__ASSIGNMENT__
Your task is to copy the lines of the data below from the line holding "- Wireframe-Verbindungslinien bei" through the line holding "- **Performance:** Mesh-Cleanup optimieren", inclusive, exactly and with nothing added.

__RECORDS SUPPLIED__
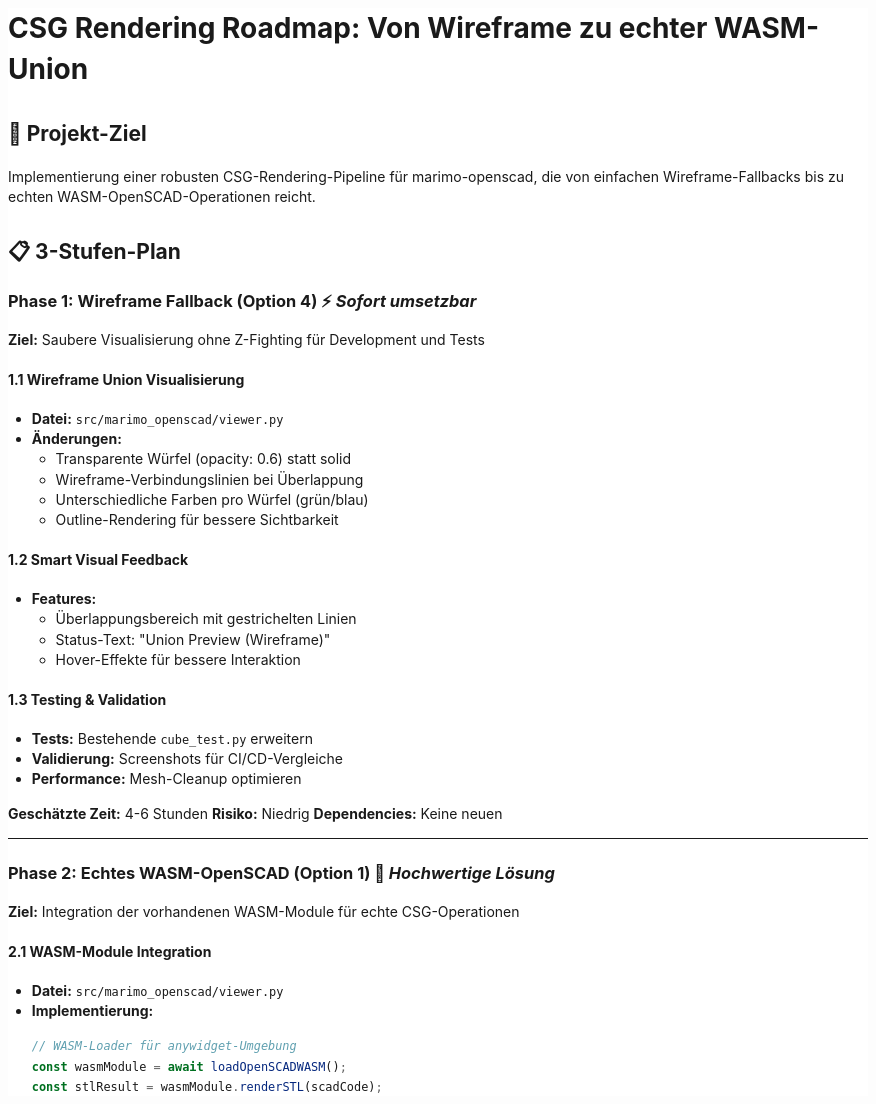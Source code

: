 # CSG Rendering Roadmap: Von Wireframe zu echter WASM-Union

## 🎯 **Projekt-Ziel**
Implementierung einer robusten CSG-Rendering-Pipeline für marimo-openscad, die von einfachen Wireframe-Fallbacks bis zu echten WASM-OpenSCAD-Operationen reicht.

## 📋 **3-Stufen-Plan**

### **Phase 1: Wireframe Fallback (Option 4)** ⚡ *Sofort umsetzbar*
**Ziel:** Saubere Visualisierung ohne Z-Fighting für Development und Tests

#### 1.1 Wireframe Union Visualisierung
- **Datei:** `src/marimo_openscad/viewer.py`
- **Änderungen:**
  - Transparente Würfel (opacity: 0.6) statt solid
  - Wireframe-Verbindungslinien bei Überlappung
  - Unterschiedliche Farben pro Würfel (grün/blau)
  - Outline-Rendering für bessere Sichtbarkeit

#### 1.2 Smart Visual Feedback
- **Features:**
  - Überlappungsbereich mit gestrichelten Linien
  - Status-Text: "Union Preview (Wireframe)"
  - Hover-Effekte für bessere Interaktion

#### 1.3 Testing & Validation
- **Tests:** Bestehende `cube_test.py` erweitern
- **Validierung:** Screenshots für CI/CD-Vergleiche
- **Performance:** Mesh-Cleanup optimieren

**Geschätzte Zeit:** 4-6 Stunden
**Risiko:** Niedrig
**Dependencies:** Keine neuen

---

### **Phase 2: Echtes WASM-OpenSCAD (Option 1)** 🚀 *Hochwertige Lösung*
**Ziel:** Integration der vorhandenen WASM-Module für echte CSG-Operationen

#### 2.1 WASM-Module Integration
- **Datei:** `src/marimo_openscad/viewer.py`
- **Implementierung:**
  ```javascript
  // WASM-Loader für anywidget-Umgebung
  const wasmModule = await loadOpenSCADWASM();
  const stlResult = wasmModule.renderSTL(scadCode);
  ```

__EXERCISE OUTPUT__
  - Wireframe-Verbindungslinien bei Überlappung
  - Unterschiedliche Farben pro Würfel (grün/blau)
  - Outline-Rendering für bessere Sichtbarkeit

#### 1.2 Smart Visual Feedback
- **Features:**
  - Überlappungsbereich mit gestrichelten Linien
  - Status-Text: "Union Preview (Wireframe)"
  - Hover-Effekte für bessere Interaktion

#### 1.3 Testing & Validation
- **Tests:** Bestehende `cube_test.py` erweitern
- **Validierung:** Screenshots für CI/CD-Vergleiche
- **Performance:** Mesh-Cleanup optimieren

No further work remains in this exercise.